STUDY SELECTION: 216 controlled trials and cohort studies and 2 systematic reviews that addressed benefits and harms of oral diabetes drug classes available in the United States.

DATA EXTRACTION: Using standardized protocols, 2 reviewers serially abstracted data for each article.

DATA SYNTHESIS: Evidence from clinical trials was inconclusive on major clinical end points, such as cardiovascular mortality. Therefore, the review was limited mainly to studies of intermediate end points. Most oral agents (thiazolidinediones, metformin, and repaglinide) improved glycemic control to the same degree as sulfonylureas (absolute decrease in hemoglobin A1c level of about 1 percentage point). Nateglinide and alpha-glucosidase inhibitors may have slightly weaker effects, on the basis of indirect comparisons of placebo-controlled trials. Thiazolidinediones were the only class that had a beneficial effect on high-density lipoprotein cholesterol levels (mean relative increase, 0.08 to 0.13 mmol/L [3 to 5 mg/dL]) but a harmful effect on low-density lipoprotein (LDL) cholesterol levels (mean relative increase, 0.26 mmol/L [10 mg/dL]) compared with other oral agents. Metformin decreased LDL cholesterol levels by about 0.26 mmol/L (10 mg/dL), whereas other oral agents had no obvious effects on LDL cholesterol levels. Most agents other than metformin increased body weight by 1 to 5 kg. Sulfonylureas and repaglinide were associated with greater risk for hypoglycemia, thiazolidinediones with greater risk for heart failure, and metformin with greater risk for gastrointestinal problems compared with other oral agents. Lactic acidosis was no more common in metformin recipients without comorbid conditions than in recipients of other oral diabetes agents.
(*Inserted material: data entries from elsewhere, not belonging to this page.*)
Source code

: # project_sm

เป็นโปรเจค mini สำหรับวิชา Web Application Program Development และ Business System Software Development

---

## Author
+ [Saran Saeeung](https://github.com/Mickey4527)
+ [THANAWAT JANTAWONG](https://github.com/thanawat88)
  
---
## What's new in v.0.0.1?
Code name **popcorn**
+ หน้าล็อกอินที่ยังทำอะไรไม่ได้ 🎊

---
LIMITATIONS: Data on major clinical end points were limited. Studies inconsistently reported adverse events other than hypoglycemia, and definitions of adverse events varied across studies. Some harms not assessed in trials or observational studies may have been overlooked.
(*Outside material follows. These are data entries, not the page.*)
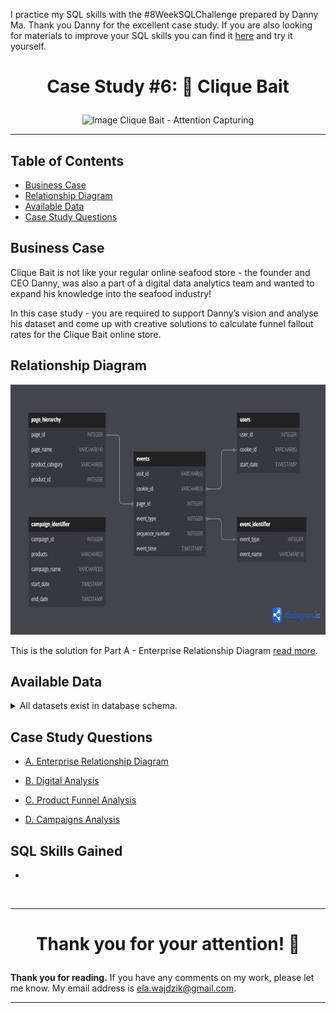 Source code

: I practice my SQL skills with the #8WeekSQLChallenge prepared by Danny Ma. Thank you Danny for the excellent case study.
If you are also looking for materials to improve your SQL skills you can find it [here](https://8weeksqlchallenge.com/) and try it yourself.

# <p align="center"> Case Study #6: 🎣 Clique Bait
<p align="center"> <img src="https://8weeksqlchallenge.com/images/case-study-designs/6.png" alt="Image Clique Bait - Attention Capturing" height="400">

***

## Table of Contents

- [Business Case](#business-case)
- [Relationship Diagram](#relationship-diagram)
- [Available Data](#available-data)
- [Case Study Questions](#case-study-questions)


## Business Case
Clique Bait is not like your regular online seafood store - the founder and CEO Danny, was also a part of a digital data analytics team and wanted to expand his knowledge into the seafood industry!

In this case study - you are required to support Danny’s vision and analyse his dataset and come up with creative solutions to calculate funnel fallout rates for the Clique Bait online store.

## Relationship Diagram

<img src="assets/Clique Bait.png" height="400">

This is the solution for Part A - Enterprise Relationship Diagram [read more](https://github.com/ElaWajdzik/SQL-Challenge-Case-Study-6---Clique-Bait/blob/main/A.%20Enterprise%20Relationship%20Diagram.md).

## Available Data

<details><summary>
    All datasets exist in database schema.
  </summary> 

#### ``Table 1: users``
*Note: sample of data, 10 random rows*

user_id	| cookie_id	| start_date
--	| --	| --
397	| 3759ff	| 2020-03-30 00:00:00
215	| 863329	| 2020-01-26 00:00:00
191	| eefca9	| 2020-03-15 00:00:00
89	| 764796	| 2020-01-07 00:00:00
127	| 17ccc5	| 2020-01-22 00:00:00
81	| b0b666	| 2020-03-01 00:00:00
260	| a4f236	| 2020-01-08 00:00:00
203	| d1182f	| 2020-04-18 00:00:00
23	| 12dbc8	| 2020-01-18 00:00:00
375	| f61d69	| 2020-01-03 00:00:00

#### ``Table 2: events``
*Note: sample of data, 10 random rows*

| visit_id | cookie_id | page_id | event_type | sequence_number | event_time                 |
|----------|-----------|---------|------------|-----------------|---------------------------|
| 719fd3   | 3d83d3    | 5       | 1          | 4               | 2020-03-02 00:29:09.975502 |
| fb1eb1   | c5ff25    | 5       | 2          | 8               | 2020-01-22 07:59:16.761931 |
| 23fe81   | 1e8c2d    | 10      | 1          | 9               | 2020-03-21 13:14:11.745667 |
| ad91aa   | 648115    | 6       | 1          | 3               | 2020-04-27 16:28:09.824606 |
| 5576d7   | ac418c    | 6       | 1          | 4               | 2020-01-18 04:55:10.149236 |
| 48308b   | c686c1    | 8       | 1          | 5               | 2020-01-29 06:10:38.702163 |
| 46b17d   | 78f9b3    | 7       | 1          | 12              | 2020-02-16 09:45:31.926407 |
| 9fd196   | ccf057    | 4       | 1          | 5               | 2020-02-14 08:29:12.922164 |
| edf853   | f85454    | 1       | 1          | 1               | 2020-02-22 12:59:07.652207 |
| 3c6716   | 02e74f    | 3       | 2          | 5               | 2020-01-31 17:56:20.777383 |



#### ``Table 3: event_identifier``

| event_type | event_name    |
|------------|---------------|
| 1          | Page View     |
| 2          | Add to Cart   |
| 3          | Purchase      |
| 4          | Ad Impression |
| 5          | Ad Click      |



#### ``Table 4: campaign_identifier``

| campaign_id | products | campaign_name                    | start_date          | end_date            |
|-------------|----------|----------------------------------|---------------------|---------------------|
| 1           | 1-3      | BOGOF - Fishing For Compliments | 2020-01-01 00:00:00 | 2020-01-14 00:00:00 |
| 2           | 4-5      | 25% Off - Living The Lux Life   | 2020-01-15 00:00:00 | 2020-01-28 00:00:00 |
| 3           | 6-8      | Half Off - Treat Your Shellf(ish) | 2020-02-01 00:00:00 | 2020-03-31 00:00:00 |



#### ``Table 5: page_hierarchy``

| page_id | page_name         | product_category | product_id |
|---------|-------------------|------------------|------------|
| 1       | Home Page         | null             | null       |
| 2       | All Products      | null             | null       |
| 3       | Salmon            | Fish             | 1          |
| 4       | Kingfish          | Fish             | 2          |
| 5       | Tuna              | Fish             | 3          |
| 6       | Russian Caviar    | Luxury           | 4          |
| 7       | Black Truffle     | Luxury           | 5          |
| 8       | Abalone           | Shellfish        | 6          |
| 9       | Lobster           | Shellfish        | 7          |
| 10      | Crab              | Shellfish        | 8          |
| 11      | Oyster            | Shellfish        | 9          |
| 12      | Checkout          | null             | null       |
| 13      | Confirmation      | null             | null       |


  </details>


## Case Study Questions

- [A. Enterprise Relationship Diagram](https://github.com/ElaWajdzik/SQL-Challenge-Case-Study-6---Clique-Bait/blob/main/A.%20Enterprise%20Relationship%20Diagram.md)

- [B. Digital Analysis](https://github.com/ElaWajdzik/SQL-Challenge-Case-Study-6---Clique-Bait/blob/main/B.%20Digital%20Analysis.md)

- [C. Product Funnel Analysis](https://github.com/ElaWajdzik/SQL-Challenge-Case-Study-6---Clique-Bait/blob/main/C.%20Product%20Funnel%20Analysis.md)

- [D. Campaigns Analysis](https://github.com/ElaWajdzik/SQL-Challenge-Case-Study-6---Clique-Bait/blob/main/D.%20Campaigns%20Analysis.md)


## SQL Skills Gained
- 


<br/>

*** 

 # <p align="center"> Thank you for your attention! 🫶️

**Thank you for reading.** If you have any comments on my work, please let me know. My email address is ela.wajdzik@gmail.com.

***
CONCLUSIONS: Compared with newer, more expensive agents (thiazolidinediones, alpha-glucosidase inhibitors, and meglitinides), older agents (second-generation sulfonylureas and metformin) have similar or superior effects on glycemic control, lipids, and other intermediate end points. Large, long-term comparative studies are needed to determine the comparative effects of oral diabetes agents on hard clinical end points.